No interactions on record
No interactions on record
Explore head-to-head clinical comparisons of other medications in the same therapeutic classes.
Common clinical questions about AZMIRO vs ATIVAN, answered by our medical review team.
AZMIRO is a Anticonvulsant that works by Azmiro is a selective estrogen receptor modulator (SERM) that competitively inhibits estrogen binding to estrogen receptors in target tissues, thereby modulating estrogenic effects.. ATIVAN is a Benzodiazepine that works by Benzodiazepine that potentiates GABA-A receptor activity by increasing the frequency of chloride channel opening, leading to neuronal hyperpolarization and inhibition.. They differ in pharmacokinetic profiles, FDA-approved indications, and side effect profiles.
Potency comparisons between AZMIRO and ATIVAN depend on the specific clinical indication. These are agents from distinct pharmacological classes and are not directly interchangeable by dose. A physician or clinical pharmacist should guide any therapeutic switching decisions.

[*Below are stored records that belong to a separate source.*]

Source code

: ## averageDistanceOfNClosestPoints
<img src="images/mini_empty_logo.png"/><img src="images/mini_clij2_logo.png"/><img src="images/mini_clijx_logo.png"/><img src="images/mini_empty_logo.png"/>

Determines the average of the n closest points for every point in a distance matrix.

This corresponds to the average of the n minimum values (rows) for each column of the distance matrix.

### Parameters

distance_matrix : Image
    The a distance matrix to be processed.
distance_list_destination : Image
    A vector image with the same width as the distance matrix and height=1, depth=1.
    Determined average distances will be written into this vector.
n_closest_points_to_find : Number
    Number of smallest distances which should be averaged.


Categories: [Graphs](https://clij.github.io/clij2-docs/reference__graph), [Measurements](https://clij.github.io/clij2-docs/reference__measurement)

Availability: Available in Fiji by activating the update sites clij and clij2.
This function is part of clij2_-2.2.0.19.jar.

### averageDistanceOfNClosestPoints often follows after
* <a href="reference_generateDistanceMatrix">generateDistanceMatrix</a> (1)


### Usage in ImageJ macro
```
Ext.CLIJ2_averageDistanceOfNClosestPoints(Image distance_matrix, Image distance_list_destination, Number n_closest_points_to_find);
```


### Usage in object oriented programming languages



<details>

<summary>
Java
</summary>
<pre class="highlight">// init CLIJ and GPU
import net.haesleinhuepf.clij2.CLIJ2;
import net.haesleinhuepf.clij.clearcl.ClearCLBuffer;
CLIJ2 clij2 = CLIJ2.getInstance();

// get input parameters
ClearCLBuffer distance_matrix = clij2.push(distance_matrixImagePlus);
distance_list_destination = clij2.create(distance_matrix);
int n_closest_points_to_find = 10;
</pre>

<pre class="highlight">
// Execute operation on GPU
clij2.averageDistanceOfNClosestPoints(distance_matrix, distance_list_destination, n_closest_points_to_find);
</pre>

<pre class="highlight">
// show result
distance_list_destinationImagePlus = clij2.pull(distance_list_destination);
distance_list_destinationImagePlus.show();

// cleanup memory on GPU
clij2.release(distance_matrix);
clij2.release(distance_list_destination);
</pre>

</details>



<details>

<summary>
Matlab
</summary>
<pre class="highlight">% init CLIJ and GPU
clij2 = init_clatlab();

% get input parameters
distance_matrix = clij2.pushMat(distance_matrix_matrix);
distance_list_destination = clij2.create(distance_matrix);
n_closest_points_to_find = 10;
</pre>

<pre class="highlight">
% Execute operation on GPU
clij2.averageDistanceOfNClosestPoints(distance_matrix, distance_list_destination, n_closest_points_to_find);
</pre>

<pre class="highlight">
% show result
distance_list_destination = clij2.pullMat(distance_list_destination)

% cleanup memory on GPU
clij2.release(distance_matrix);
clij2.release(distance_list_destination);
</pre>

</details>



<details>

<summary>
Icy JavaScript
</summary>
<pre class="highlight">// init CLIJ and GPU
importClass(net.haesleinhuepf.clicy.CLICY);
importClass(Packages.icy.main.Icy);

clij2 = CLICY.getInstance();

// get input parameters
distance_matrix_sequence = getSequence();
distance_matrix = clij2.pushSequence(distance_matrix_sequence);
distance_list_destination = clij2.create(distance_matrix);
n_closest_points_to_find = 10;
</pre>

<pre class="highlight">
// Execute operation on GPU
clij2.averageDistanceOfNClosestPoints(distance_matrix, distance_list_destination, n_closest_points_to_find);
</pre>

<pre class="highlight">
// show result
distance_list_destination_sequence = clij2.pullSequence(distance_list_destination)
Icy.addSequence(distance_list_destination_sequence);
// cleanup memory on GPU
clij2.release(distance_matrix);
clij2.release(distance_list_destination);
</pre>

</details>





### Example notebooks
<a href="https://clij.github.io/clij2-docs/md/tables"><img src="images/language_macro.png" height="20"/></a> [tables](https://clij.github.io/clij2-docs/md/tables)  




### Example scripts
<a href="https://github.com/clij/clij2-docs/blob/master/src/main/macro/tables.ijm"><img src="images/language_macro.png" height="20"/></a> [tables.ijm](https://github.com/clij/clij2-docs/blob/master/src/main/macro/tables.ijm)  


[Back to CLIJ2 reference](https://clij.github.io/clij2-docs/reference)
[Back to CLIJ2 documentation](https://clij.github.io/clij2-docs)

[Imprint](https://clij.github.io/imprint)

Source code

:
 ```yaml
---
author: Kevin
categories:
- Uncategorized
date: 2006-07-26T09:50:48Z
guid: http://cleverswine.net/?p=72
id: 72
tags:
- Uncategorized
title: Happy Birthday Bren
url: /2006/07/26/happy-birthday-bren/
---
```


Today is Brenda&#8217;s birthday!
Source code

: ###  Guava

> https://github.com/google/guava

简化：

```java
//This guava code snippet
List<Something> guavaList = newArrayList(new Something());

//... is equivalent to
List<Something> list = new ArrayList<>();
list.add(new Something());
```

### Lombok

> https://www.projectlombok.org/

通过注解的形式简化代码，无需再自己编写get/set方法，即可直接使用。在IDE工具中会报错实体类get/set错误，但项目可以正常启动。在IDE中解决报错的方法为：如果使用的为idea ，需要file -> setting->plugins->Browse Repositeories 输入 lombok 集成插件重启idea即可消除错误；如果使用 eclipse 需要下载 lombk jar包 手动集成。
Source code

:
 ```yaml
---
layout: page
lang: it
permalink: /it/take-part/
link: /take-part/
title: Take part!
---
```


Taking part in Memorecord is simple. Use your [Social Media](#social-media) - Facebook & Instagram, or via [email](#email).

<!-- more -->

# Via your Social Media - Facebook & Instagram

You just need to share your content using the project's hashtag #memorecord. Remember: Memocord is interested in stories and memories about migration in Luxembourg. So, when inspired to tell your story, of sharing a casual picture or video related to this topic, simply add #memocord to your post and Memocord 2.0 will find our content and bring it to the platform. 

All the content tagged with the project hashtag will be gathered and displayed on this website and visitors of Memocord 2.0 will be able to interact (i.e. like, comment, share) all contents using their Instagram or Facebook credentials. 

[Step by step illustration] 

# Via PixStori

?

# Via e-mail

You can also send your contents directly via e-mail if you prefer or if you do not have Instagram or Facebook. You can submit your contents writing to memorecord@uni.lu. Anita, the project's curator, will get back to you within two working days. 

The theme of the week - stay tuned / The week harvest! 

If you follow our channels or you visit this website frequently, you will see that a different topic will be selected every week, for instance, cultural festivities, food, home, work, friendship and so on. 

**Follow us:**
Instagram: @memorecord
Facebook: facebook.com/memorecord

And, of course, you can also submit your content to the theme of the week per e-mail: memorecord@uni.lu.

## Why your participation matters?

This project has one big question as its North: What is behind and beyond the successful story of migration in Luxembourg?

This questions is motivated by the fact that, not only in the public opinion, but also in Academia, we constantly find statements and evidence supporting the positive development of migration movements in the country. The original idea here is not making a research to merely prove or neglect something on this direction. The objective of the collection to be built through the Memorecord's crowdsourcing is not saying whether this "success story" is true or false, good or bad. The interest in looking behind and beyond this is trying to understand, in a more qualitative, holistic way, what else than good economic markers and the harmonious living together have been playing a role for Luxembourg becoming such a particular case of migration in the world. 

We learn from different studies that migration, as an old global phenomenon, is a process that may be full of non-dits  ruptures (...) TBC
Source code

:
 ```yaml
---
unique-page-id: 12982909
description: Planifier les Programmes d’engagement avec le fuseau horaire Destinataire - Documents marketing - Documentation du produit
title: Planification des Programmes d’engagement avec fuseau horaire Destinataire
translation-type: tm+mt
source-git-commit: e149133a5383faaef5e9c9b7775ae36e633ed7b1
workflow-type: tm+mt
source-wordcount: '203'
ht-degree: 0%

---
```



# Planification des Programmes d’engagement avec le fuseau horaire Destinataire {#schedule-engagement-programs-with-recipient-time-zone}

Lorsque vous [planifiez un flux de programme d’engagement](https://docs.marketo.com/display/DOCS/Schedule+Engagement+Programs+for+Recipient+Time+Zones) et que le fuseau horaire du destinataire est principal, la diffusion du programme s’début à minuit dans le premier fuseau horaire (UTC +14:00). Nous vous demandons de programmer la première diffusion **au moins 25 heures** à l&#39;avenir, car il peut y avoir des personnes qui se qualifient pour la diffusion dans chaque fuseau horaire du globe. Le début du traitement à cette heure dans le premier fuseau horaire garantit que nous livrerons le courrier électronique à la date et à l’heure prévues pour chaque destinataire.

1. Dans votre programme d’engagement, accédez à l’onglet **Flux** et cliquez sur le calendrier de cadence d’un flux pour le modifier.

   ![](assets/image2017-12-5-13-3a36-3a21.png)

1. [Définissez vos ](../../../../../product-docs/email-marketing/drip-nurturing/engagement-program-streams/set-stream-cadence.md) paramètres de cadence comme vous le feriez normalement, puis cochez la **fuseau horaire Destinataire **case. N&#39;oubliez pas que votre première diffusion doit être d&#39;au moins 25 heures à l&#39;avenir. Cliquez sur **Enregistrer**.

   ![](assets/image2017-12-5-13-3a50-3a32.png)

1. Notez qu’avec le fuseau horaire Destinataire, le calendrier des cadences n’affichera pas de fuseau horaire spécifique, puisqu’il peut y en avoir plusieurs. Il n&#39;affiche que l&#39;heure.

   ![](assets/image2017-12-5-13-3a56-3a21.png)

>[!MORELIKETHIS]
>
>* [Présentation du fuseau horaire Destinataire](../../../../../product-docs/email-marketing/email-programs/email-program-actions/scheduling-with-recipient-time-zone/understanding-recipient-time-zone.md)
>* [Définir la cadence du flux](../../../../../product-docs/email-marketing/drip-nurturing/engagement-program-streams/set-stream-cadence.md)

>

The standard adult dose of AZMIRO is: Administer 600 mg intravenously over 60 minutes every 8 hours for 7-14 days.. The standard adult dose of ATIVAN is: 2-3 mg orally divided 2-3 times daily; up to 10 mg/day. IV: 2 mg slow IV push, may repeat in 1-2 hours; max 10 mg/day. IM: 0.05 mg/kg (max 4 mg) 2-4 hours before procedure.. Dosing should always be individualized based on indication, renal and hepatic function, age, and other patient factors.
No direct drug-drug interaction has been formally documented between AZMIRO and ATIVAN in current clinical databases. However, individual patient risk factors including other medications, organ function, and comorbidities should always be evaluated by a qualified healthcare provider.
The maternal-fetal safety profiles differ. AZMIRO is classified as Category C. No human data; animal studies not conducted. Avoid in pregnancy unless benefit outweighs unknown risks. FDA Pregnancy Category N (not classified).. ATIVAN is classified as Category C. First trimester: Increased risk of oral clefts (odds ratio 1.5–2.0); second and third trimesters: Risk of hypotonia, respiratory depression, and withdrawal symptoms in neonate; avo. Always consult a maternal-fetal medicine specialist before taking either drug during pregnancy or lactation.